Te Aroha and Otorohanga were two of five towns where ANZ bank yesterday confirmed it is considering branch closures.

They are also on the list of 19 mainly rural branches which Westpac is looking to shut down.

Westpac is due to make a decision on its branch closures next week after undertaking consultation with staff.


Both banks have put the proposed branch closures down to the falling number of customers using branches and the increase in people doing their banking online.

Max Baxter, mayor of Otorohanga District Council, said there was a huge element of shock when Westpac announced their proposal and the ANZ news had turned that to outrage.

"It's a real shock for people."

"I can understand it to a point when you look at the foot traffic and declining numbers."

But he said a lot of the vibrancy of a town was based on perception and losing two bank branches would impact that.

The town would still have Rabobank, BNZ and Kiwibank if the other two banks shut up shop.

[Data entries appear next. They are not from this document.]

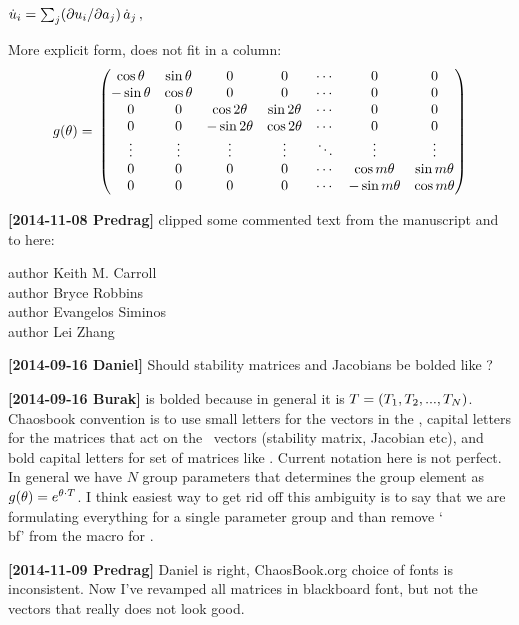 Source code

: \( %
 \dot{ u}_i= \sum_j ({\partial u_i}/{\partial \ssp_j}) \, \dot{\ssp}_j
 \,,
\) %


More explicit form, does not fit in a column:
\[
	 g (\theta)= \\
					  \begin{pmatrix}
					  \cos \theta & \sin \theta & 0               & 0              & \cdots & 0              & 0               \\
					 -\sin \theta & \cos \theta & 0               & 0              & \cdots & 0              & 0               \\
					  0             & 0 		   & \cos 2 \theta & \sin 2 \theta & \cdots & 0              & 0               \\
					  0             & 0            &-\sin 2 \theta & \cos 2 \theta & \cdots & 0              & 0               \\
					  \vdots       & \vdots      & \vdots         & \vdots        & \ddots & \vdots         & \vdots         \\
					  0             & 0 		   & 0               & 0              & \cdots & \cos m \theta & \sin m \theta  \\
					  0             & 0            & 0	             & 0              & \cdots &-\sin m \theta & \cos m \theta
					  \end{pmatrix}
\]


{\bf[2014-11-08 Predrag]} clipped some commented text from the manuscript
and to here:

\noindent
author{ Keith M. Carroll} \\%
author{ Bryce Robbins} \\%
author{ Evangelos Siminos}  \\ %
author{ Lei Zhang} %

{\bf[2014-09-16 Daniel]}
Should stability matrices and Jacobians be bolded like \Lg?

{\bf[2014-09-16 Burak]}
\Lg is bolded because in general it is ${T} = ({T}_1,
{T}_2, ..., {T}_N)$. Chaosbook convention is to use small letters for the
vectors in the \statesp , capital letters for the matrices that act on
the \statesp\ vectors (stability matrix, Jacobian etc), and bold capital
letters for set of matrices like \Lg . Current notation here is not
perfect. In general we have $N$ group parameters that determines the
group element as $g({\bf \theta}) = e^{\theta \cdot {T}}$. I think easiest way
to get rid off this ambiguity is to say that we are formulating
everything for a single parameter group and than remove `\\bf' from the
macro for \Lg .

{\bf[2014-11-09 Predrag]}
 Daniel is right, ChaosBook.org choice of fonts is inconsistent.
Now I've revamped all matrices in blackboard font, but not the vectors
that really does not look good.
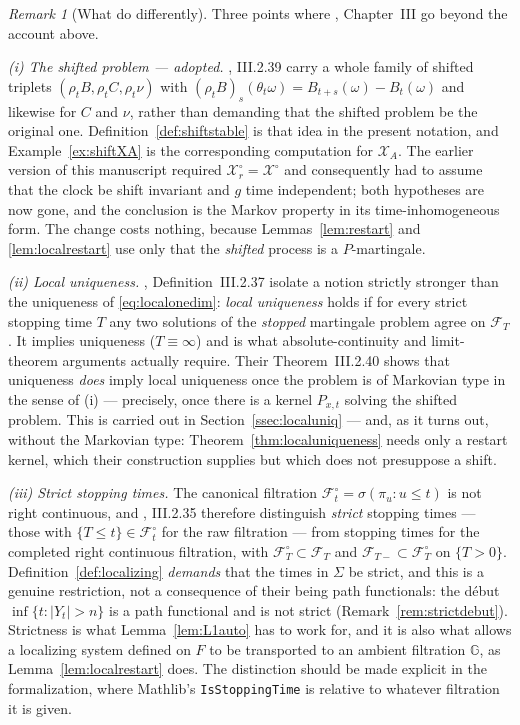 \documentclass[11pt,a4paper]{article}
\theoremstyle{plain}
\theoremstyle{definition}
\theoremstyle{remark}
\newtheorem{remark}[theorem]{Remark}
\newcommand{\Filt}{\mathcal{F}}
\newcommand{\XX}{\mathcal{X}}                  %
\newcommand{\JS}{\cite{JS03}}
\begin{document}
\begin{remark}[What \JS{} do differently]
  \label{rem:jsdiff}
  Three points where \JS, Chapter~III go beyond the account above.

  \emph{(i) The shifted problem --- adopted.}
  \JS, III.2.39 carry a whole family of shifted triplets
  $(\rho_t B, \rho_t C, \rho_t \nu)$ with
  $(\rho_t B)_s(\theta_t \omega) = B_{t+s}(\omega) - B_t(\omega)$ and likewise for
  $C$ and $\nu$, rather than demanding that the shifted problem be the original
  one.  Definition~\ref{def:shiftstable} is that idea in the present notation, and
  Example~\ref{ex:shiftXA} is the corresponding computation for $\XX_A$.  The
  earlier version of this manuscript required $\XX^\circ_r = \XX^\circ$ and
  consequently had to assume that the clock be shift invariant and $g$ time
  independent; both hypotheses are now gone, and the conclusion is the Markov
  property in its time-inhomogeneous form.  The change costs nothing, because
  Lemmas~\ref{lem:restart} and \ref{lem:localrestart} use only that the
  \emph{shifted} process is a $P$-martingale.

  \emph{(ii) Local uniqueness.}
  \JS, Definition~III.2.37 isolate a notion strictly stronger than the uniqueness
  of \eqref{eq:localonedim}: \emph{local uniqueness} holds if for every strict
  stopping time $T$ any two solutions of the \emph{stopped} martingale problem
  agree on $\Filt_T$.  It implies uniqueness ($T \equiv \infty$) and is what
  absolute-continuity and limit-theorem arguments actually require.  Their
  Theorem~III.2.40 shows that uniqueness \emph{does} imply local uniqueness once
  the problem is of Markovian type in the sense of (i) --- precisely, once there
  is a kernel $P_{x,t}$ solving the shifted problem.  This is carried out in
  Section~\ref{ssec:localuniq} --- and, as it turns out, without the Markovian
  type: Theorem~\ref{thm:localuniqueness} needs only a restart kernel, which
  their construction supplies but which does not presuppose a shift.

  \emph{(iii) Strict stopping times.}
  The canonical filtration $\Filt^\circ_t = \sigma(\pi_u : u \leq t)$ is not right
  continuous, and \JS, III.2.35 therefore distinguish \emph{strict} stopping
  times --- those with $\{T \leq t\} \in \Filt^\circ_t$ for the raw filtration ---
  from stopping times for the completed right continuous filtration, with
  $\Filt^\circ_T \subset \Filt_T$ and $\Filt_{T-} \subset \Filt^\circ_T$ on
  $\{T>0\}$.  Definition~\ref{def:localizing} \emph{demands} that the times in
  $\Sigma$ be strict, and this is a genuine restriction, not a consequence of
  their being path functionals: the d\'ebut $\inf\{t : |Y_t| > n\}$ is a path
  functional and is not strict (Remark~\ref{rem:strictdebut}).  Strictness is
  what Lemma~\ref{lem:L1auto} has to work for, and it is also what allows a
  localizing system defined on $F$ to be transported to an ambient filtration
  $\mathbb{G}$, as Lemma~\ref{lem:localrestart} does.  The distinction should be made
  explicit in the formalization, where Mathlib's \texttt{IsStoppingTime} is
  relative to whatever filtration it is given.
\end{remark}
\end{document}
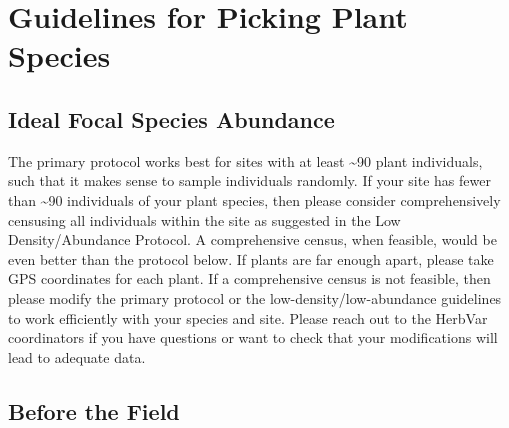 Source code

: \documentclass[
  letterpaper,
  DIV=11,
  numbers=noendperiod]{scrreprt}
\begin{document}
\section{Guidelines for Picking Plant
Species}\label{guidelines-for-picking-plant-species}

\subsection{Ideal Focal Species
Abundance}\label{ideal-focal-species-abundance}

The primary protocol works best for sites with at least
\textasciitilde90 plant individuals, such that it makes sense to sample
individuals randomly. If your site has fewer than \textasciitilde90
individuals of your plant species, then please consider comprehensively
censusing all individuals within the site as suggested in the Low
Density/Abundance Protocol. A comprehensive census, when feasible, would
be even better than the protocol below. If plants are far enough apart,
please take GPS coordinates for each plant. If a comprehensive census is
not feasible, then please modify the primary protocol or the
low-density/low-abundance guidelines to work efficiently with your
species and site. Please reach out to the HerbVar coordinators if you
have questions or want to check that your modifications will lead to
adequate data.

\subsection{Before the Field}\label{before-the-field}
\end{document}
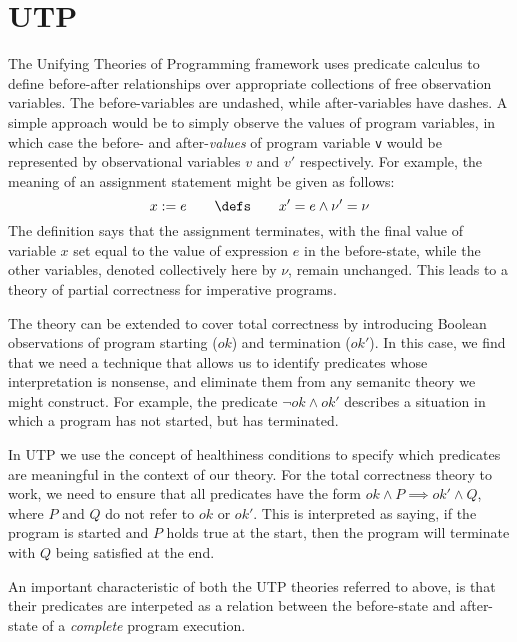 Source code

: \section{UTP}\label{sec:UTP}

The Unifying Theories of Programming framework \cite{Hoare-He98}
uses predicate calculus to define before-after relationships
over appropriate collections of free observation variables.
The before-variables are undashed,
while after-variables have dashes.
A simple approach would be to simply observe the values of program variables,
in which case the before- and after-\emph{values}
of program variable \texttt{v}
would be represented by observational variables $v$ and $v'$ respectively.
For example,
the meaning of an assignment statement might be given as follows:
\begin{equation*}
  x := e  \qquad\defs\qquad  x' = e \land \nu'=\nu
\end{equation*}
The definition says that the assignment terminates,
with the final value of variable $x$ set equal
to the value of expression $e$ in the before-state,
while the other variables, denoted collectively here  by $\nu$, remain unchanged.
This leads to a theory of partial correctness for imperative programs.

The theory can be extended to cover total correctness by introducing
Boolean observations of program starting ($ok$) and termination ($ok'$).
In this case, we find that we need a technique that allows us to identify
predicates whose interpretation is nonsense, and eliminate them from any
semanitc theory we might construct.
For example, the predicate $\lnot ok \land ok'$ describes a situation
in which a program has not started, but has terminated.

In UTP we use the concept of healthiness conditions to specify which predicates
are meaningful in the context of our theory.
For the total correctness theory to work,
we need to ensure that all predicates have the form
$ok \land P \implies ok' \land Q$, where $P$ and $Q$ do not refer to $ok$ or $ok'$.
This is interpreted as saying,
if the program is started and $P$ holds true at the start,
then the program will terminate with $Q$ being satisfied at the end.

An important characteristic of both the UTP theories referred to above,
is that their predicates are interpeted as a relation between the before-state
and after-state of a \emph{complete} program execution.

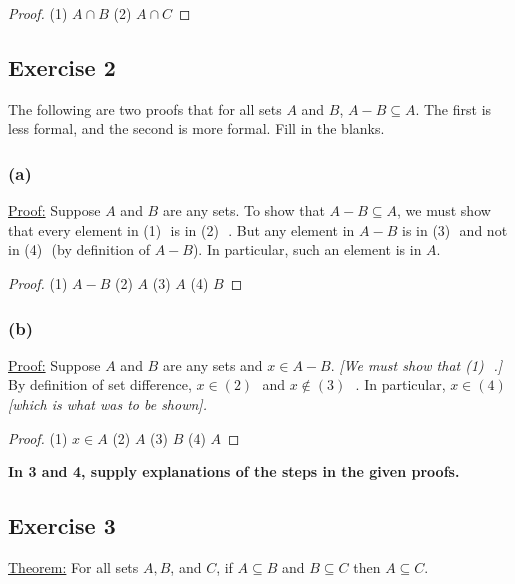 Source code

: \documentclass[14pt]{extarticle}
\newcommand{\fbl}{\underline{\hspace{1cm}}\,\,}
\newcommand{\cy}{\color{cyan}}
\begin{document}
\begin{proof}
  (1) \(A \cap B\) (2) \(A \cap C\)
\end{proof}

\subsection{Exercise 2}
The following are two proofs that for all sets $A$ and $B$, \(A - B \subseteq A\). The first is less formal, and the
second is more formal. Fill in the blanks.

\subsubsection{(a)}
\underline{Proof:} Suppose $A$ and $B$ are any sets. To show that \(A - B \subseteq A\), we must show that every
element in (1) \fbl is in (2) \fbl. But any element in \(A - B\) is in (3) \fbl and not in (4) \fbl (by definition of
\(A - B\)). In particular, such an element is in $A$.

\begin{proof}
  (1) $A - B$ (2) $A$ (3) $A$ (4) $B$
\end{proof}

\subsubsection{(b)}
\underline{Proof:} Suppose $A$ and $B$ are any sets and \(x \in A - B\). {\it [We must show that (1) \fbl.]} By
definition of set difference, \(x \in (2)\) \fbl and \(x \notin (3)\) \fbl. In particular, \(x \in (4)\)
{\it [which is what was to be shown].}

\begin{proof}
  (1) $x \in A$ (2) $A$ (3) $B$ (4) $A$
\end{proof}

{\bf \cy In 3 and 4, supply explanations of the steps in the given proofs.}

\subsection{Exercise 3}
\underline{Theorem:} For all sets $A, B$, and $C$, if \(A \subseteq B\) and \(B \subseteq C\) then \(A \subseteq C\).
\end{document}
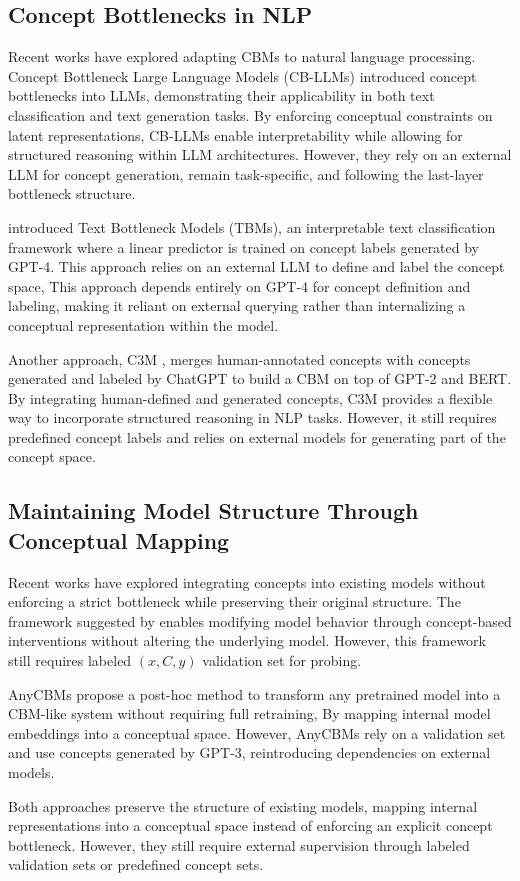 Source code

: \subsection{Concept Bottlenecks in NLP}

Recent works have explored adapting CBMs to natural language processing. Concept Bottleneck Large Language Models (CB-LLMs) \citet{sun2024conceptbottlenecklargelanguage} introduced concept bottlenecks into LLMs, demonstrating their applicability in both text classification and text generation tasks. By enforcing conceptual constraints on latent representations, CB-LLMs enable interpretability while allowing for structured reasoning within LLM architectures. However, they rely on an external LLM for concept generation, remain task-specific, and following the last-layer bottleneck structure.

\citet{ludan2024interpretablebydesigntextunderstandingiteratively} introduced Text Bottleneck Models (TBMs), an interpretable text classification framework where a linear predictor is trained on concept labels generated by GPT-4. This approach relies on an external LLM to define and label the concept space, This approach depends entirely on GPT-4 for concept definition and labeling, making it reliant on external querying rather than internalizing a conceptual representation within the model.

Another approach, C3M \cite{tan2023interpretingpretrainedlanguagemodels}, merges human-annotated concepts with concepts generated and labeled by ChatGPT to build a CBM on top of GPT-2 and BERT. By integrating human-defined and generated concepts, C3M provides a flexible way to incorporate structured reasoning in NLP tasks. However, it still requires predefined concept labels and relies on external models for generating part of the concept space.

\subsection{Maintaining Model Structure Through Conceptual Mapping}

Recent works have explored integrating concepts into existing models without enforcing a strict bottleneck while preserving their original structure. The framework suggested by \citet{laguna2024conceptbottleneckmodelsmake} enables modifying model behavior through concept-based interventions without altering the underlying model. However, this framework still requires labeled $(x, C, y)$ validation set for probing.


AnyCBMs \citep{dominici2024anycbmsturnblackbox} propose a post-hoc method to transform any pretrained model into a CBM-like system without requiring full retraining, By mapping internal model embeddings into a conceptual space. However, AnyCBMs rely on a validation set and use concepts generated by GPT-3, reintroducing dependencies on external models.

Both approaches preserve the structure of existing models, mapping internal representations into a conceptual space instead of enforcing an explicit concept bottleneck. However, they still require external supervision through labeled validation sets or predefined concept sets.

"It's not going to be the ruin of the town at all."

But he hit back at the banks for leaving small communities behind.


"With all those profits - sometimes they have got to think about the communities that have got them to where they are as well.

"It is easy for corporates to make a decision out of nice shiny offices in Auckland."

Jan Barnes, mayor of the Matamata Piako District Council which includes Te Aroha, said people had been left reeling by the news.

It is very concerning for my little community.

Barnes said if both banks went ahead with the closures Te Aroha people would still have a BNZ and a Kiwibank service inside its Four Square but she hoped to persuade ANZ and Westpac to stay.

"I have been talking to both of the area managers. But they have employment issues to work through first."

Barnes said the town had a lot of older people which would find the closures difficult.

"We want to support people making sure they can access their accounts online. But human beings don't like change."

Yesterday an ANZ spokesman said the preferences of its customers were changing rapidly.

"The vast majority of customers choose to do their day to day banking any time of day from anywhere via internet banking or our ANZ goMoney smartphone app with fewer and fewer using branches."

He said the average ANZ customer uses mobile banking one to two times a day, and visits a branch only two times a year.

"The number of customers using internet banking has increased 147 per cent between 2013 and 2016 while the number using ANZ goMoney has increased 427 per cent."

The ANZ spokesman said the bank had worked hard to maintain its branch presence.

"But we consider these branches are no longer viable, a situation that is unlikely to improve as the number of customers using branches continues to drop steadily."

Westpac has also blamed the rise in online transactions on its decision to review its branches.

"Currently more than 85 per cent of service transactions with us take place outside of a branch," it has said in a statement.